● What the task requires
Could you retype the entries below exactly, omitting every picture?

● Listed records
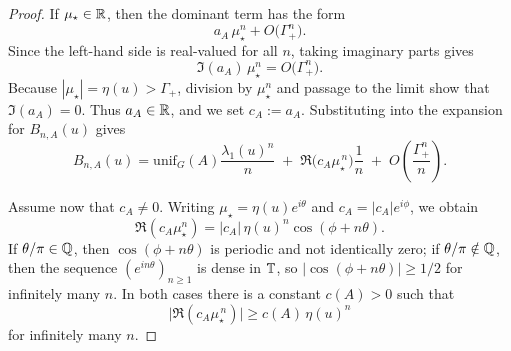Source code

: \begin{proof}
If \(\mu_\star\in\RR\), then the dominant term has the form
\[
a_A\,\mu_\star^n+O\!\bigl(\Gamma_+^n\bigr).
\]
Since the left-hand side is real-valued for all \(n\), taking imaginary parts gives
\[
\Im(a_A)\,\mu_\star^n=O\!\bigl(\Gamma_+^n\bigr).
\]
Because \(|\mu_\star|=\eta(u)>\Gamma_+\), division by \(\mu_\star^n\) and passage to the limit show that \(\Im(a_A)=0\). Thus \(a_A\in\RR\), and we set \(c_A:=a_A\). Substituting into the expansion for \(B_{n,A}(u)\) gives
\[
B_{n,A}(u)
=
\mathrm{unif}_G(A)\frac{\lambda_1(u)^n}{n}
\;+\;
\Re\!\bigl(c_A\mu_\star^{\,n}\bigr)\frac{1}{n}
\;+\;
O\!\left(\frac{\Gamma_+^n}{n}\right).
\]

Assume now that \(c_A\neq 0\). Writing \(\mu_\star=\eta(u)e^{i\theta}\) and \(c_A=|c_A|e^{i\phi}\), we obtain
\[
\Re(c_A\mu_\star^n)=|c_A|\,\eta(u)^n\cos(\phi+n\theta).
\]
If \(\theta/\pi\in\QQ\), then \(\cos(\phi+n\theta)\) is periodic and not identically zero; if \(\theta/\pi\notin\QQ\), then the sequence \((e^{in\theta})_{n\ge 1}\) is dense in \(\TT\), so \(|\cos(\phi+n\theta)|\ge 1/2\) for infinitely many \(n\). In both cases there is a constant \(c(A)>0\) such that
\[
\bigl|\Re(c_A\mu_\star^{\,n})\bigr|\ge c(A)\,\eta(u)^n
\]
for infinitely many \(n\).
\end{proof}

\endinput
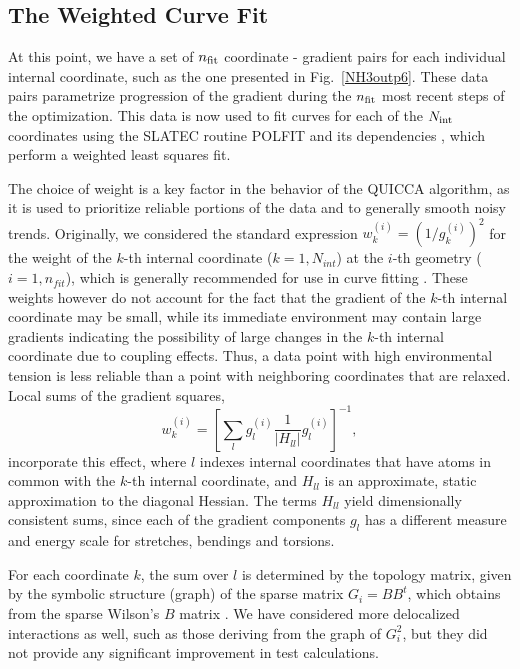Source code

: \documentclass[prl,twocolumn,showpacs,twocolumngrid,superbib]{revtex4}
\begin{document}
\subsection{The Weighted Curve Fit} \label{Sweights}

At this point,  we have a set of $n_{\rm fit}$ coordinate - gradient pairs for each individual 
internal coordinate, such as the one presented in Fig.~\ref{NH3outp6}. These data 
pairs parametrize progression of the gradient during the $n_{\rm fit}$ most recent steps of the 
optimization.  This data is now used to fit curves for each of the $N_{\rm int}$ coordinates using the 
{\sc SLATEC} routine {\sc POLFIT} and its dependencies \cite{Slatec93}, which perform a weighted least squares fit.

The choice of weight is a key factor in the behavior of the QUICCA algorithm, as it is used to prioritize 
reliable portions of the data and to generally smooth noisy trends.  
Originally, we considered the standard expression $w_{k}^{(i)}=(1/{g_{k}^{(i)}})^2$ for the weight 
of the $k$-th internal coordinate ($k=1,N_{int}$) at the $i$-th geometry
($i=1,n_{fit}$), which is generally recommended for use in curve 
fitting \cite{WPress92}.  These weights however do not 
account for the fact that the gradient of the $k$-th internal coordinate may be small, while 
its immediate  environment may contain large gradients indicating the possibility of large changes in the $k$-th 
internal coordinate due to coupling effects.  Thus, a data point with high environmental tension 
is less reliable than a point with neighboring coordinates that are relaxed.   
Local sums of the gradient squares,
\begin{equation}
\label{weights}
w_{k}^{(i)} = \left[ \sum_{l} g_{l}^{(i)} \frac{1}{|H_{ll}^{}|} g_{l}^{(i)} \right]^{-1} ,
\end{equation}
incorporate this effect, where  $l$ indexes internal coordinates that have atoms in common with 
the $k$-th internal coordinate, and $H_{ll}^{}$ is an approximate, static approximation to the 
diagonal Hessian.  The terms $H_{ll}$ yield dimensionally consistent sums, since each of the gradient 
components  $g_{l}$ has a different measure and energy scale for stretches, bendings and torsions.  

For each coordinate $k$, the sum over $l$ is determined by the topology matrix, given by the symbolic 
structure (graph) of the sparse matrix $G_{i}=BB^{t}$, which obtains from the sparse Wilson's $B$ 
matrix \cite{EWilson55}.  We have considered more delocalized interactions as well, such as those deriving 
from the graph of $G_i^2$, but they did not provide any significant improvement in test calculations.
\end{document}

● Response for this exercise
Source code

: \begin{proof}
If \(\mu_\star\in\RR\), then the dominant term has the form
\[
a_A\,\mu_\star^n+O\!\bigl(\Gamma_+^n\bigr).
\]
Since the left-hand side is real-valued for all \(n\), taking imaginary parts gives
\[
\Im(a_A)\,\mu_\star^n=O\!\bigl(\Gamma_+^n\bigr).
\]
Because \(|\mu_\star|=\eta(u)>\Gamma_+\), division by \(\mu_\star^n\) and passage to the limit show that \(\Im(a_A)=0\). Thus \(a_A\in\RR\), and we set \(c_A:=a_A\). Substituting into the expansion for \(B_{n,A}(u)\) gives
\[
B_{n,A}(u)
=
\mathrm{unif}_G(A)\frac{\lambda_1(u)^n}{n}
\;+\;
\Re\!\bigl(c_A\mu_\star^{\,n}\bigr)\frac{1}{n}
\;+\;
O\!\left(\frac{\Gamma_+^n}{n}\right).
\]

Assume now that \(c_A\neq 0\). Writing \(\mu_\star=\eta(u)e^{i\theta}\) and \(c_A=|c_A|e^{i\phi}\), we obtain
\[
\Re(c_A\mu_\star^n)=|c_A|\,\eta(u)^n\cos(\phi+n\theta).
\]
If \(\theta/\pi\in\QQ\), then \(\cos(\phi+n\theta)\) is periodic and not identically zero; if \(\theta/\pi\notin\QQ\), then the sequence \((e^{in\theta})_{n\ge 1}\) is dense in \(\TT\), so \(|\cos(\phi+n\theta)|\ge 1/2\) for infinitely many \(n\). In both cases there is a constant \(c(A)>0\) such that
\[
\bigl|\Re(c_A\mu_\star^{\,n})\bigr|\ge c(A)\,\eta(u)^n
\]
for infinitely many \(n\).
\end{proof}

\endinput
Source code

: \documentclass[prl,twocolumn,showpacs,twocolumngrid,superbib]{revtex4}
\begin{document}
\subsection{The Weighted Curve Fit} \label{Sweights}

At this point,  we have a set of $n_{\rm fit}$ coordinate - gradient pairs for each individual 
internal coordinate, such as the one presented in Fig.~\ref{NH3outp6}. These data 
pairs parametrize progression of the gradient during the $n_{\rm fit}$ most recent steps of the 
optimization.  This data is now used to fit curves for each of the $N_{\rm int}$ coordinates using the 
{\sc SLATEC} routine {\sc POLFIT} and its dependencies \cite{Slatec93}, which perform a weighted least squares fit.

The choice of weight is a key factor in the behavior of the QUICCA algorithm, as it is used to prioritize 
reliable portions of the data and to generally smooth noisy trends.  
Originally, we considered the standard expression $w_{k}^{(i)}=(1/{g_{k}^{(i)}})^2$ for the weight 
of the $k$-th internal coordinate ($k=1,N_{int}$) at the $i$-th geometry
($i=1,n_{fit}$), which is generally recommended for use in curve 
fitting \cite{WPress92}.  These weights however do not 
account for the fact that the gradient of the $k$-th internal coordinate may be small, while 
its immediate  environment may contain large gradients indicating the possibility of large changes in the $k$-th 
internal coordinate due to coupling effects.  Thus, a data point with high environmental tension 
is less reliable than a point with neighboring coordinates that are relaxed.   
Local sums of the gradient squares,
\begin{equation}
\label{weights}
w_{k}^{(i)} = \left[ \sum_{l} g_{l}^{(i)} \frac{1}{|H_{ll}^{}|} g_{l}^{(i)} \right]^{-1} ,
\end{equation}
incorporate this effect, where  $l$ indexes internal coordinates that have atoms in common with 
the $k$-th internal coordinate, and $H_{ll}^{}$ is an approximate, static approximation to the 
diagonal Hessian.  The terms $H_{ll}$ yield dimensionally consistent sums, since each of the gradient 
components  $g_{l}$ has a different measure and energy scale for stretches, bendings and torsions.  

For each coordinate $k$, the sum over $l$ is determined by the topology matrix, given by the symbolic 
structure (graph) of the sparse matrix $G_{i}=BB^{t}$, which obtains from the sparse Wilson's $B$ 
matrix \cite{EWilson55}.  We have considered more delocalized interactions as well, such as those deriving 
from the graph of $G_i^2$, but they did not provide any significant improvement in test calculations.
\end{document}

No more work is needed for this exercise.